Monday, June 10, 2013

Why Do We Need Men?

So there's news flitting about that women are increasingly the leading or sole breadwinners in the American family.  In most cases, this means more and more families are being raised by a single mom with an absent father, or the reason mom is the breadwinner is because dad can't find work. 

It isn't because a couple sat down together and reviewed their financial and family plan to assess what the best scenario might look like for their family.  That is what we did back in 2007; we looked at my job prospects and our growing family, our move to a new city, and we said, let's see if this can work.  It did, with bumps and bruises, just like every new adjustment.  We know other couples who have made similar decisions and have made it work, and made it work well.

That isn't what we're talking about here, though.  Not many are celebrating this shift as a strong, positive, changing tide in family dynamics.  Kathleen Parker in her Washington Post article "The new f-word: Father," Fox News anchors (all flabbergasted males), and the MSNBC "Morning Joe" edition (almost all successful females stumbling about for a good answer to the "why men?" question) all discuss this trend toward women as sole or primary breadwinner, and none of them think it's a good thing.
 
The study spawns one of the strangest questions I can think of to be taken seriously by the general public, "Why do we need men?"

If a woman can earn a degree, work hard, carry a child, mow the lawn, take out the trash, prepare meals, and change a diaper all on her own, why bother with a man, who simply complicates life with his dirty clothes, smells up the place with his burping and farting, and adds another person to worry over and provide for?  Obviously all men are good for is sperm.  After impregnation, we can take it from there.

Why do we need men?  Why are we asking this question?  Why do we need women, when we can grow babies in test-tubes?  The necessity of an entire gender of a species is obvious.  What we're really asking is, "Where are the good men?"
 
Good men, whether stay-at-home fathers or sole breadwinners, love and support their wives, whether they stay-at-home or go-to-work or some combination of those tasks.  Good men teach boys how to be men.  Good men show girls what a good man looks like.  A good man leads when a good woman doesn't know what to do or where to go; a good man communicates with his spouse when he doesn't know what to do or where to go.  Good men (and women) lift up when the other falls down. 

We need good men for the great pleasure of building a family and a life with another person.  We need good men because men are at their core different from women, and women are at their core different from men, and these differences (whether traditional or non-traditional in their manifestations) provide balance, beauty, and character refinement.

Society is shouting, "We need good men!"

How do you make good men?  You raise good men.
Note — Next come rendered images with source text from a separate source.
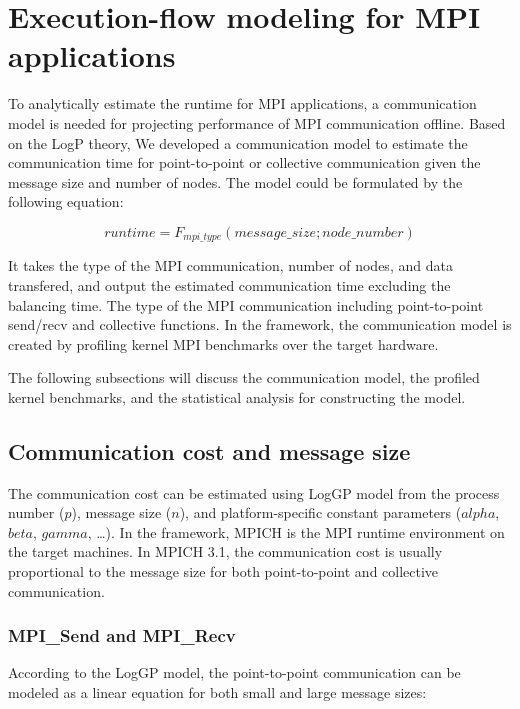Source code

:\section{Execution-flow modeling for MPI applications}
\label{sec:mpi:exeflow}

To analytically estimate the runtime for MPI applications, a
communication model is needed for projecting performance of MPI
communication offline.  Based on the LogP theory, We developed a
communication model to estimate the communication time for
point-to-point or collective communication given the message size and
number of nodes.  The model could be formulated by the following
equation:

\begin{equation}
runtime = F_{mpi\_type}(message\_size; node\_number)
\end{equation}

It takes the type of the MPI communication, number of nodes, and data
transfered, and output the estimated communication time excluding the
balancing time.  The type of the MPI communication including
point-to-point send/recv and collective functions.  In the framework,
the communication model is created by profiling kernel MPI benchmarks
over the target hardware.

The following subsections will discuss the communication model, the
profiled kernel benchmarks, and the statistical analysis for
constructing the model.


\subsection{Communication cost and message size}

The communication cost can be estimated using LogGP model from the
process number ($p$), message size ($n$), and platform-specific
constant parameters ($alpha$, $beta$, $gamma$, \ldots).  In the
framework, MPICH is the MPI runtime environment on the target
machines.  In MPICH 3.1, the communication cost is usually
proportional to the message size for both point-to-point and
collective communication.


\subsubsection{MPI\_Send and MPI\_Recv}

According to the LogGP model, the point-to-point communication can be
modeled as a linear equation for both small and large message sizes:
And if there isn't a good man in your life to help you do that, you find other good men to stand in that role as best as they can.  Good men must help other men to make men out of their men so that they can raise up good men, too.  We cannot complain about there being no good men out there if good men don't step in to make men good.

Stop asking "Why do we need men?" - that is not the question.  It should never be the question.  Substitute in any demographic and the question sounds preposterous, derogatory, and dangerous.  That question, when extended to its scariest places, devalues an entire population of our society. 

We need each and every kind of person to strive to be the best versions of themselves.  Let's stop asking dumb questions and start making good answers.